About this task -> I would like every line of the records below that contains the word "name" copied.

Stored data ->
◇ ◇ ◇ ◇ ◇
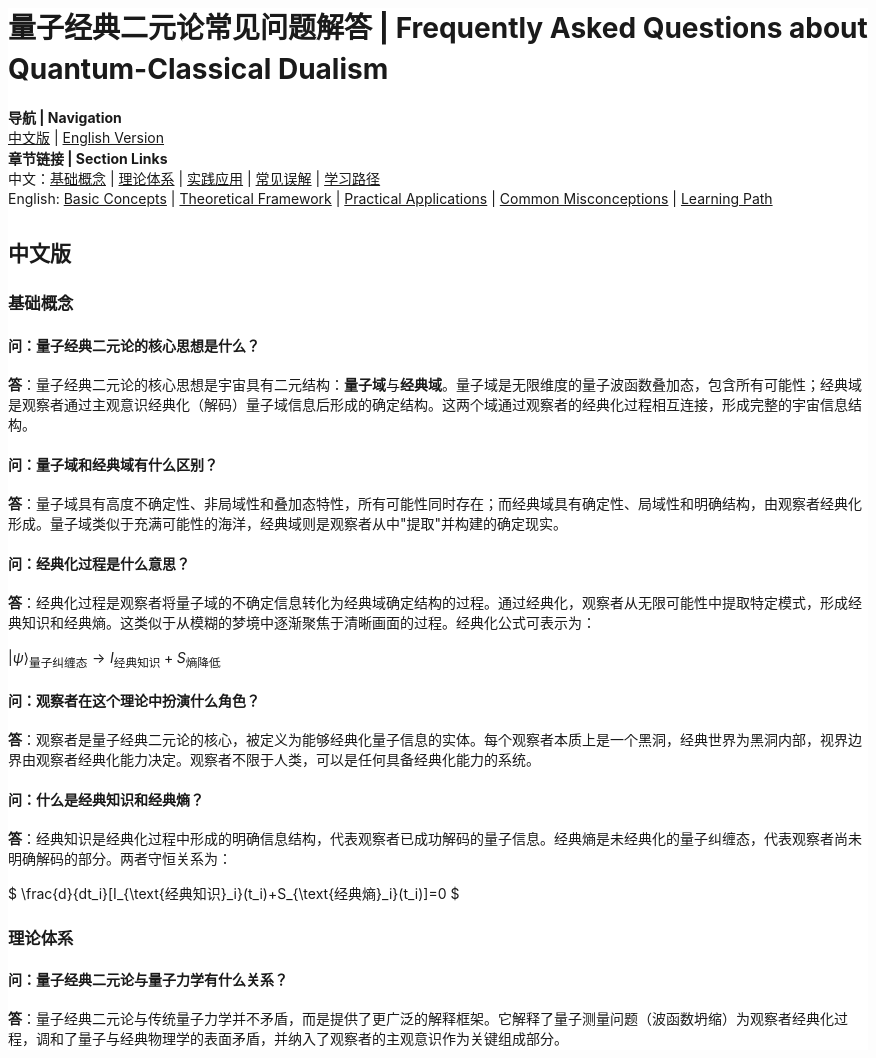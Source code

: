 # 量子经典二元论常见问题解答 | Frequently Asked Questions about Quantum-Classical Dualism

**导航 | Navigation**  
[中文版](#中文版) | [English Version](#english-version)  
**章节链接 | Section Links**  
中文：[基础概念](#基础概念) | [理论体系](#理论体系) | [实践应用](#实践应用) | [常见误解](#常见误解) | [学习路径](#学习路径)  
English: [Basic Concepts](#basic-concepts) | [Theoretical Framework](#theoretical-framework) | [Practical Applications](#practical-applications) | [Common Misconceptions](#common-misconceptions) | [Learning Path](#learning-path)

## 中文版

### 基础概念

#### 问：量子经典二元论的核心思想是什么？

**答**：量子经典二元论的核心思想是宇宙具有二元结构：**量子域**与**经典域**。量子域是无限维度的量子波函数叠加态，包含所有可能性；经典域是观察者通过主观意识经典化（解码）量子域信息后形成的确定结构。这两个域通过观察者的经典化过程相互连接，形成完整的宇宙信息结构。

#### 问：量子域和经典域有什么区别？

**答**：量子域具有高度不确定性、非局域性和叠加态特性，所有可能性同时存在；而经典域具有确定性、局域性和明确结构，由观察者经典化形成。量子域类似于充满可能性的海洋，经典域则是观察者从中"提取"并构建的确定现实。

#### 问：经典化过程是什么意思？

**答**：经典化过程是观察者将量子域的不确定信息转化为经典域确定结构的过程。通过经典化，观察者从无限可能性中提取特定模式，形成经典知识和经典熵。这类似于从模糊的梦境中逐渐聚焦于清晰画面的过程。经典化公式可表示为：

$`
|\psi\rangle_{\text{量子纠缠态}}\rightarrow I_{\text{经典知识}}+S_{\text{熵降低}}
`$

#### 问：观察者在这个理论中扮演什么角色？

**答**：观察者是量子经典二元论的核心，被定义为能够经典化量子信息的实体。每个观察者本质上是一个黑洞，经典世界为黑洞内部，视界边界由观察者经典化能力决定。观察者不限于人类，可以是任何具备经典化能力的系统。

#### 问：什么是经典知识和经典熵？

**答**：经典知识是经典化过程中形成的明确信息结构，代表观察者已成功解码的量子信息。经典熵是未经典化的量子纠缠态，代表观察者尚未明确解码的部分。两者守恒关系为：

$`
\frac{d}{dt_i}[I_{\text{经典知识}_i}(t_i)+S_{\text{经典熵}_i}(t_i)]=0
`$

### 理论体系

#### 问：量子经典二元论与量子力学有什么关系？

**答**：量子经典二元论与传统量子力学并不矛盾，而是提供了更广泛的解释框架。它解释了量子测量问题（波函数坍缩）为观察者经典化过程，调和了量子与经典物理学的表面矛盾，并纳入了观察者的主观意识作为关键组成部分。
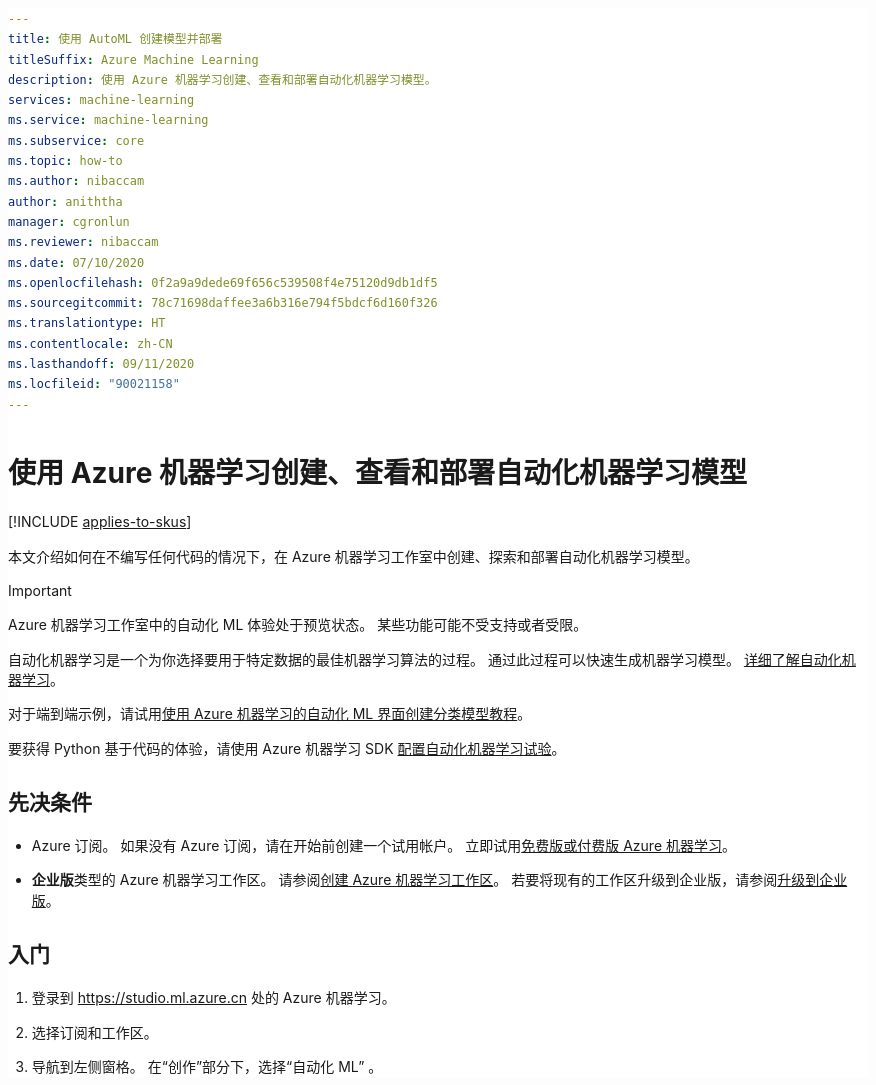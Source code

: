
 ```yaml
---
title: 使用 AutoML 创建模型并部署
titleSuffix: Azure Machine Learning
description: 使用 Azure 机器学习创建、查看和部署自动化机器学习模型。
services: machine-learning
ms.service: machine-learning
ms.subservice: core
ms.topic: how-to
ms.author: nibaccam
author: aniththa
manager: cgronlun
ms.reviewer: nibaccam
ms.date: 07/10/2020
ms.openlocfilehash: 0f2a9a9dede69f656c539508f4e75120d9db1df5
ms.sourcegitcommit: 78c71698daffee3a6b316e794f5bdcf6d160f326
ms.translationtype: HT
ms.contentlocale: zh-CN
ms.lasthandoff: 09/11/2020
ms.locfileid: "90021158"
---
```

# <a name="create-review-and-deploy-automated-machine-learning-models-with-azure-machine-learning"></a>使用 Azure 机器学习创建、查看和部署自动化机器学习模型
[!INCLUDE [applies-to-skus](../../includes/aml-applies-to-enterprise-sku.md)]

本文介绍如何在不编写任何代码的情况下，在 Azure 机器学习工作室中创建、探索和部署自动化机器学习模型。

>[!IMPORTANT]
> Azure 机器学习工作室中的自动化 ML 体验处于预览状态。 某些功能可能不受支持或者受限。

 自动化机器学习是一个为你选择要用于特定数据的最佳机器学习算法的过程。 通过此过程可以快速生成机器学习模型。 [详细了解自动化机器学习](concept-automated-ml.md)。
 
对于端到端示例，请试用[使用 Azure 机器学习的自动化 ML 界面创建分类模型教程](tutorial-first-experiment-automated-ml.md)。 

要获得 Python 基于代码的体验，请使用 Azure 机器学习 SDK [配置自动化机器学习试验](how-to-configure-auto-train.md)。

## <a name="prerequisites"></a>先决条件

* Azure 订阅。 如果没有 Azure 订阅，请在开始前创建一个试用帐户。 立即试用[免费版或付费版 Azure 机器学习](https://www.azure.cn/pricing/1rmb-trial)。

* **企业版**类型的 Azure 机器学习工作区。 请参阅[创建 Azure 机器学习工作区](how-to-manage-workspace.md)。  若要将现有的工作区升级到企业版，请参阅[升级到企业版](how-to-manage-workspace.md#upgrade)。

## <a name="get-started"></a>入门

1. 登录到 https://studio.ml.azure.cn 处的 Azure 机器学习。 

1. 选择订阅和工作区。 

1. 导航到左侧窗格。 在“创作”部分下，选择“自动化 ML” 。
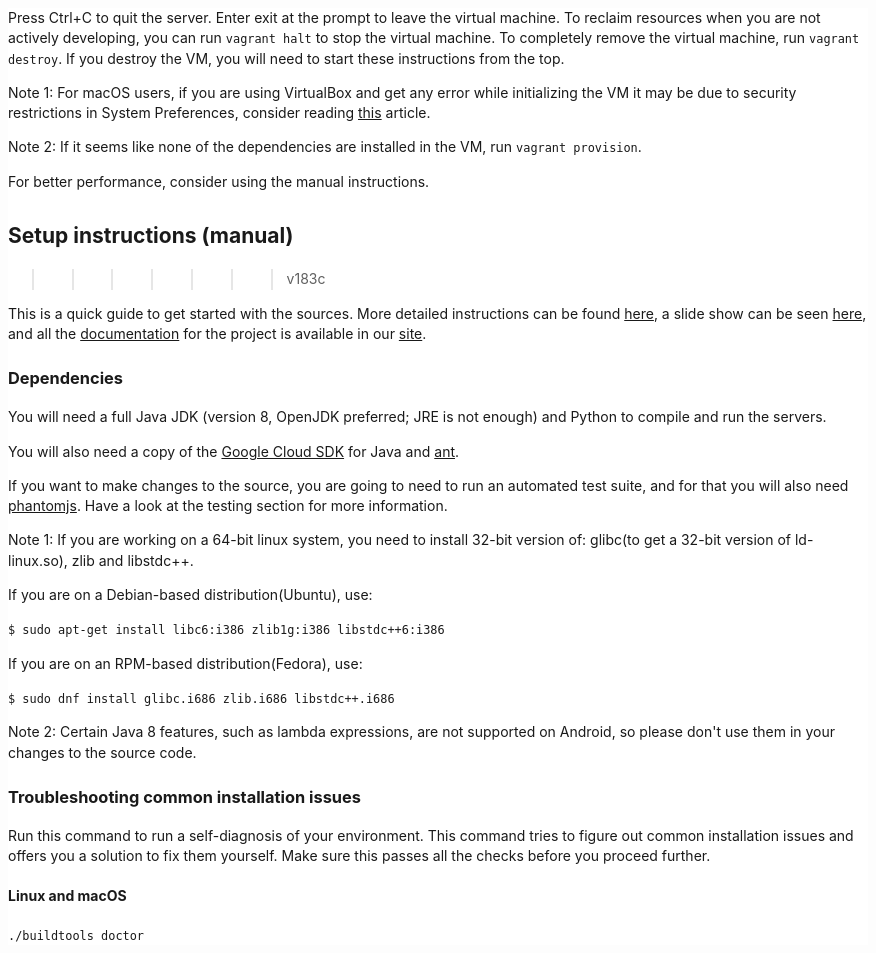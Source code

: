 Press Ctrl+C to quit the server. Enter exit at the prompt to leave the virtual machine. To reclaim resources when you are not actively developing, you can run `vagrant halt` to stop the virtual machine. To completely remove the virtual machine, run `vagrant destroy`. If you destroy the VM, you will need to start these instructions from the top.

Note 1: For macOS users, if you are using VirtualBox and get any error while initializing the VM it may be due to security restrictions in System Preferences, consider reading [this](https://medium.com/@Aenon/mac-virtualbox-kernel-driver-error-df39e7e10cd8) article. 

Note 2: If it seems like none of the dependencies are installed in the VM, run ```vagrant provision```.

For better performance, consider using the manual instructions.

## Setup instructions (manual)
>>>>>>> v183c

This is a quick guide to get started with the sources. More detailed instructions can be found [here](https://docs.google.com/document/pub?id=1Xc9yt02x3BRoq5m1PJHBr81OOv69rEBy8LVG_84j9jc), a slide show can be seen [here](http://josmas.github.io/contributingToAppInventor2/#/), and all the [documentation](http://appinventor.mit.edu/appinventor-sources/#documentation) for the project is available in our [site](http://appinventor.mit.edu/appinventor-sources/).

### Dependencies
You will need a full Java JDK (version 8, OpenJDK preferred; JRE is not enough) and Python to compile and run the servers.

You will also need a copy of the [Google Cloud SDK](https://cloud.google.com/appengine/docs/standard/java/download) for Java and [ant](http://ant.apache.org/).

If you want to make changes to the source, you are going to need to run an automated test suite, and for that you will also need [phantomjs](http://phantomjs.org/). Have a look at the testing section for more information.

Note 1: If you are working on a 64-bit linux system, you need to install 32-bit version of: glibc(to get a 32-bit version of ld-linux.so), zlib and libstdc++.

If you are on a Debian-based distribution(Ubuntu), use:

    $ sudo apt-get install libc6:i386 zlib1g:i386 libstdc++6:i386

If you are on an RPM-based distribution(Fedora), use:

    $ sudo dnf install glibc.i686 zlib.i686 libstdc++.i686

Note 2: Certain Java 8 features, such as lambda expressions, are not supported on Android, so please don't use them in your changes to the source code.

### Troubleshooting common installation issues
Run this command to run a self-diagnosis of your environment. This command tries to figure out common installation issues and offers you a solution to fix them yourself. Make sure this passes all the checks before you proceed further.

#### Linux and macOS
```bash
./buildtools doctor
```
◇ ◇ ◇ ◇ ◇
Task answer ->
# <a name="create-review-and-deploy-automated-machine-learning-models-with-azure-machine-learning"></a>使用 Azure 机器学习创建、查看和部署自动化机器学习模型
## <a name="prerequisites"></a>先决条件
## <a name="get-started"></a>入门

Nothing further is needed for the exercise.